(What the exercise asks)
Show all the lines in the data below that include the word "text".

(Dataset items)
---+---

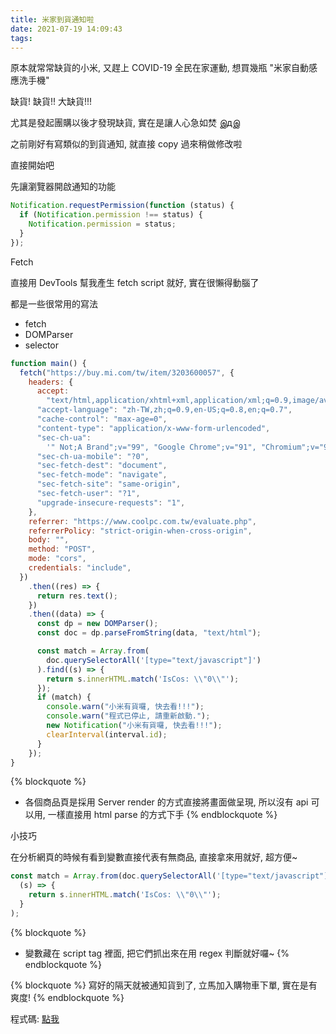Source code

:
 ```yaml
---
title: 米家到貨通知啦
date: 2021-07-19 14:09:43
tags:
---
```


原本就常常缺貨的小米, 又趕上 COVID-19 全民在家運動, 想買幾瓶 \"米家自動感應洗手機\"

缺貨! 缺貨!! 大缺貨!!!

<!-- more -->

尤其是發起團購以後才發現缺貨, 實在是讓人心急如焚 இдஇ

之前剛好有寫類似的到貨通知, 就直接 copy 過來稍做修改啦

<div class="sk-h1">直接開始吧</div>

先讓瀏覽器開啟通知的功能

```javascript
Notification.requestPermission(function (status) {
  if (Notification.permission !== status) {
    Notification.permission = status;
  }
});
```

<div class="sk-h1">Fetch</div>

直接用 DevTools 幫我產生 fetch script 就好, 實在很懶得動腦了

都是一些很常用的寫法

- fetch
- DOMParser
- selector

```javascript
function main() {
  fetch("https://buy.mi.com/tw/item/3203600057", {
    headers: {
      accept:
        "text/html,application/xhtml+xml,application/xml;q=0.9,image/avif,image/webp,image/apng,*/*;q=0.8,application/signed-exchange;v=b3;q=0.9",
      "accept-language": "zh-TW,zh;q=0.9,en-US;q=0.8,en;q=0.7",
      "cache-control": "max-age=0",
      "content-type": "application/x-www-form-urlencoded",
      "sec-ch-ua":
        '" Not;A Brand";v="99", "Google Chrome";v="91", "Chromium";v="91"',
      "sec-ch-ua-mobile": "?0",
      "sec-fetch-dest": "document",
      "sec-fetch-mode": "navigate",
      "sec-fetch-site": "same-origin",
      "sec-fetch-user": "?1",
      "upgrade-insecure-requests": "1",
    },
    referrer: "https://www.coolpc.com.tw/evaluate.php",
    referrerPolicy: "strict-origin-when-cross-origin",
    body: "",
    method: "POST",
    mode: "cors",
    credentials: "include",
  })
    .then((res) => {
      return res.text();
    })
    .then((data) => {
      const dp = new DOMParser();
      const doc = dp.parseFromString(data, "text/html");

      const match = Array.from(
        doc.querySelectorAll('[type="text/javascript"]')
      ).find((s) => {
        return s.innerHTML.match('IsCos: \\"0\\"');
      });
      if (match) {
        console.warn("小米有貨囉, 快去看!!!");
        console.warn("程式已停止, 請重新啟動.");
        new Notification("小米有貨囉, 快去看!!!");
        clearInterval(interval.id);
      }
    });
}
```

{% blockquote %}

- 各個商品頁是採用 Server render 的方式直接將畫面做呈現, 所以沒有 api 可以用, 一樣直接用 html parse 的方式下手
  {% endblockquote %}

<div class="sk-h1">小技巧</div>

在分析網頁的時候有看到變數直接代表有無商品, 直接拿來用就好, 超方便~

```javascript
const match = Array.from(doc.querySelectorAll('[type="text/javascript"]')).find(
  (s) => {
    return s.innerHTML.match('IsCos: \\"0\\"');
  }
);
```

{% blockquote %}

- 變數藏在 script tag 裡面, 把它們抓出來在用 regex 判斷就好囉~
  {% endblockquote %}

{% blockquote %}
寫好的隔天就被通知貨到了, 立馬加入購物車下單, 實在是有爽度!
{% endblockquote %}

程式碼: <a href="https://gist.github.com/FlyMaple/9030c78b68b31a15772d6ce0cf8291ef" target="_blank">點我</a>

---+---

(Exercise response)
        "text/html,application/xhtml+xml,application/xml;q=0.9,image/avif,image/webp,image/apng,*/*;q=0.8,application/signed-exchange;v=b3;q=0.9",
      return res.text();
      const doc = dp.parseFromString(data, "text/html");
        doc.querySelectorAll('[type="text/javascript"]')
const match = Array.from(doc.querySelectorAll('[type="text/javascript"]')).find(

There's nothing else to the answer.